Business

DC’s $51B profit on students

Congress is patting itself on the back for its bill to lower student-loan rates, which doubled last month to 6.8 percent, because it could not pass legislation to fix it.

But if you look closely at the bill, which is expected to be signed by President Obama as soon as tomorrow, you’ll see it’s a bipartisan fleecing of America’s middle class.

The 3.9 percent loan rate applies only to undergraduate students borrowing up to $5,500.

Graduate students pay 5.4 percent, and if you’re a middle-class parent trying to put your kid through school, it’s going to cost you 6.4 percent.

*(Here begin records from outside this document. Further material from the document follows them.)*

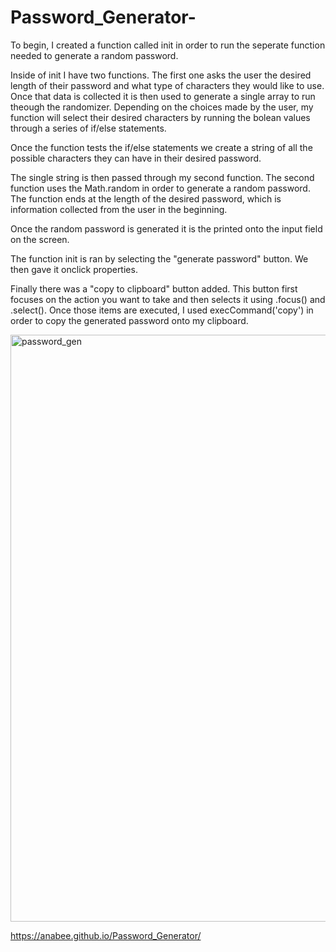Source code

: # Password_Generator-

To begin, I created a function called init in order to run the seperate function needed to generate a random password. 

Inside of init I have two functions. The first one asks the user the desired length of their password and what type of characters they would like to use. Once that data is collected it is then used to generate a single array to run theough the randomizer. Depending on the choices made by the user, my function will select their desired characters by running the bolean values through a series of if/else statements. 

Once the function tests the if/else statements we create a string of all the possible characters they can have in their desired password. 

The single string is then passed through my second function. The second function uses the Math.random in order to generate a random password. The function ends at the length of the desired password, which is information collected from the user in the beginning. 

Once the random password is generated it is the printed onto the input field on the screen. 

The function init is ran by selecting the "generate password" button. We then gave it onclick properties. 

Finally there was a "copy to clipboard" button added. This button first focuses on the action you want to take and then selects it using .focus() and .select(). Once those items are executed, I used execCommand('copy') in order to copy the generated password onto my clipboard.

<img width="939" alt="password_gen" src="https://user-images.githubusercontent.com/42880531/76157575-5fc53080-60bf-11ea-858d-a6cd4a8000a0.png">

https://anabee.github.io/Password_Generator/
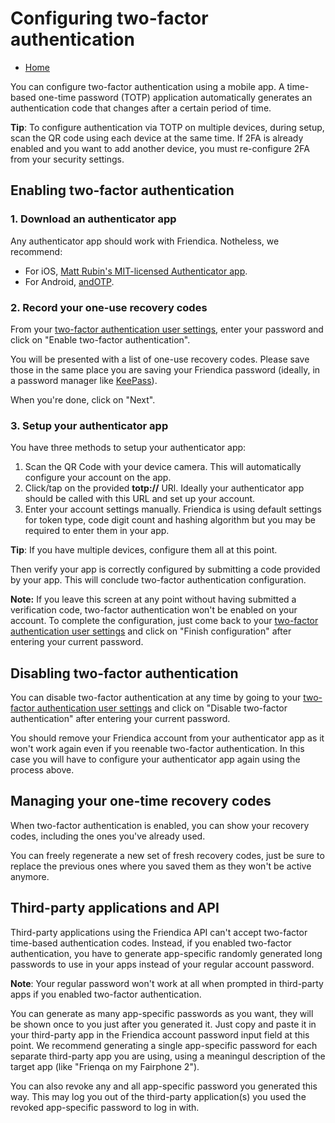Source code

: # Configuring two-factor authentication

* [Home](help)

You can configure two-factor authentication using a mobile app.
A time-based one-time password (TOTP) application automatically generates an authentication code that changes after a certain period of time.

**Tip**: To configure authentication via TOTP on multiple devices, during setup, scan the QR code using each device at the same time.
If 2FA is already enabled and you want to add another device, you must re-configure 2FA from your security settings.

## Enabling two-factor authentication

### 1. Download an authenticator app

Any authenticator app should work with Friendica.
Notheless, we recommend:

 - For iOS, [Matt Rubin's MIT-licensed Authenticator app](https://mattrubin.me/authenticator).
 - For Android, [andOTP](https://github.com/andOTP/andOTP).
 
### 2. Record your one-use recovery codes

From your [two-factor authentication user settings](/settings/2fa), enter your password and click on "Enable two-factor authentication".

You will be presented with a list of one-use recovery codes.
Please save those in the same place you are saving your Friendica password (ideally, in a password manager like [KeePass](https://keepass.info)).

When you're done, click on "Next".

### 3. Setup your authenticator app

You have three methods to setup your authenticator app:

1. Scan the QR Code with your device camera.
   This will automatically configure your account on the app.
2. Click/tap on the provided **totp://** URl.
   Ideally your authenticator app should be called with this URL and set up your account.
3. Enter your account settings manually.
   Friendica is using default settings for token type, code digit count and hashing algorithm but you may be required to enter them in your app.

**Tip**: If you have multiple devices, configure them all at this point.

Then verify your app is correctly configured by submitting a code provided by your app.
This will conclude two-factor authentication configuration.

**Note:** If you leave this screen at any point without having submitted a verification code, two-factor authentication won't be enabled on your account.
To complete the configuration, just come back to your [two-factor authentication user settings](/settings/2fa) and click on "Finish configuration" after entering your current password.

## Disabling two-factor authentication

You can disable two-factor authentication at any time by going to your [two-factor authentication user settings](/settings/2fa) and click on "Disable two-factor authentication" after entering your current password.

You should remove your Friendica account from your authenticator app as it won't work again even if you reenable two-factor authentication.
In this case you will have to configure your authenticator app again using the process above.

## Managing your one-time recovery codes

When two-factor authentication is enabled, you can show your recovery codes, including the ones you've already used.

You can freely regenerate a new set of fresh recovery codes, just be sure to replace the previous ones where you saved them as they won't be active anymore.

## Third-party applications and API

Third-party applications using the Friendica API can't accept two-factor time-based authentication codes.
Instead, if you enabled two-factor authentication, you have to generate app-specific randomly generated long passwords to use in your apps instead of your regular account password.

**Note**: Your regular password won't work at all when prompted in third-party apps if you enabled two-factor authentication.

You can generate as many app-specific passwords as you want, they will be shown once to you just after you generated it.
Just copy and paste it in your third-party app in the Friendica account password input field at this point.
We recommend generating a single app-specific password for each separate third-party app you are using, using a meaningul description of the target app (like "Frienqa on my Fairphone 2").

You can also revoke any and all app-specific password you generated this way.
This may log you out of the third-party application(s) you used the revoked app-specific password to log in with.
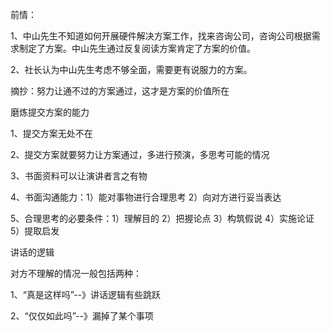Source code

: 

前情：

1、中山先生不知道如何开展硬件解决方案工作，找来咨询公司，咨询公司根据需求制定了方案。中山先生通过反复阅读方案肯定了方案的价值。

2、社长认为中山先生考虑不够全面，需要更有说服力的方案。

摘抄：努力让通不过的方案通过，这才是方案的价值所在



磨炼提交方案的能力

1、提交方案无处不在

2、提交方案就要努力让方案通过，多进行预演，多思考可能的情况

3、书面资料可以让演讲者言之有物

4、书面沟通能力：1）能对事物进行合理思考 2）向对方进行妥当表达

5、合理思考的必要条件：1）理解目的 2）把握论点 3）构筑假说 4）实施论证 5）提取启发



讲话的逻辑

对方不理解的情况一般包括两种：

1、“真是这样吗”--》讲话逻辑有些跳跃

2、“仅仅如此吗”--》漏掉了某个事项

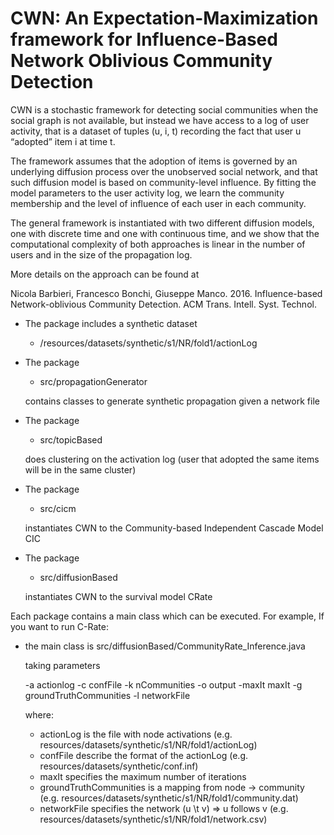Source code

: # CWN: An Expectation-Maximization framework for Influence-Based Network Oblivious Community Detection

CWN is a stochastic framework for detecting social communities when the social graph is not available, but instead we have access to a log of user activity, that is a dataset of tuples (u, i, t) recording the fact that user u “adopted” item i at time t.

The framework assumes that the adoption of items is governed by an underlying diffusion process over the unobserved social network, and that such diffusion model is based on community-level influence. By fitting the model parameters to the user activity log, we learn the community membership and the level of influence of each user in each community. 

The general framework is instantiated with two different diffusion models, one with discrete time and one with continuous time, and we show that the computational complexity of both approaches is linear in the number of users and in the size of the propagation log.

More details on the approach can be found at 

Nicola Barbieri, Francesco Bonchi, Giuseppe Manco. 2016. Influence-based Network-oblivious Community Detection. ACM Trans. Intell. Syst. Technol. 

- The package includes a synthetic dataset 
   - /resources/datasets/synthetic/s1/NR/fold1/actionLog

- The package 
    - src/propagationGenerator 

    contains classes to generate synthetic propagation given a network file

- The package 
    - src/topicBased 
    
    does clustering on the activation log (user that adopted the same items will be in the same cluster)

- The package
    - src/cicm
   
   instantiates CWN to the Community-based Independent Cascade Model CIC

- The package
    - src/diffusionBased
   
   instantiates CWN to the survival model CRate  

Each package contains a main class which can be executed. For example, If you want to run C-Rate:
- the main class is src/diffusionBased/CommunityRate_Inference.java

  taking parameters
  
   -a actionlog -c confFile -k nCommunities -o output -maxIt maxIt -g groundTruthCommunities  -l networkFile
  
  where:
   - actionLog is the file with node activations  (e.g. resources/datasets/synthetic/s1/NR/fold1/actionLog)
   - confFile describe the format of the actionLog (e.g. resources/datasets/synthetic/conf.inf)
   - maxIt specifies the maximum number of iterations
   - groundTruthCommunities is a mapping from node -> community (e.g. resources/datasets/synthetic/s1/NR/fold1/community.dat)
   - networkFile specifies the network (u \t v) => u follows v (e.g. resources/datasets/synthetic/s1/NR/fold1/network.csv)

Now, if you are a parent with a child going to a private college, you are staring at a $40,000 bill payable before you pack up the U-Haul.

The $5,500 may take care of a semester’s room and board — the rest comes out of pocket or at the 6.4 percent rate.

And here’s something else: According to the Congressional Budget Office, this year Uncle Sam will make almost $51 billion in profit off the backs of the middle-class families who are putting their kids through college.

The feds have reaped $120 billion over the last five years from college loans. And the CBO estimates that they will make $184 billion more between now and 2023 on the student loans from this fiscal year alone.

That profit — essentially a hidden tax — goes to underwrite the politicians’ pet programs.

The bottom line: Outstanding student debt tops $1 trillion.

The average private college or university tuition jumped 3.1 percent last year, to $24,256, and that doesn’t include room and board or books, expenses that add $12,000 to $17,000 a year.

In-state college tuition rose 6.7 percent last year, but still represents the best bargain at $7,526, plus those added expenses. That’s still a lot of money.

There are so many things wrong with the federal government’s profiting off the backs of students and their families that it defies belief. It’s nothing better than pure, nonpartisan greed.

As everyone knows, there aren’t a lot of places that the government ever turns a profit, let alone a massive $51 billion.

But getting a college degree in America shouldn’t be a profit center for Washington.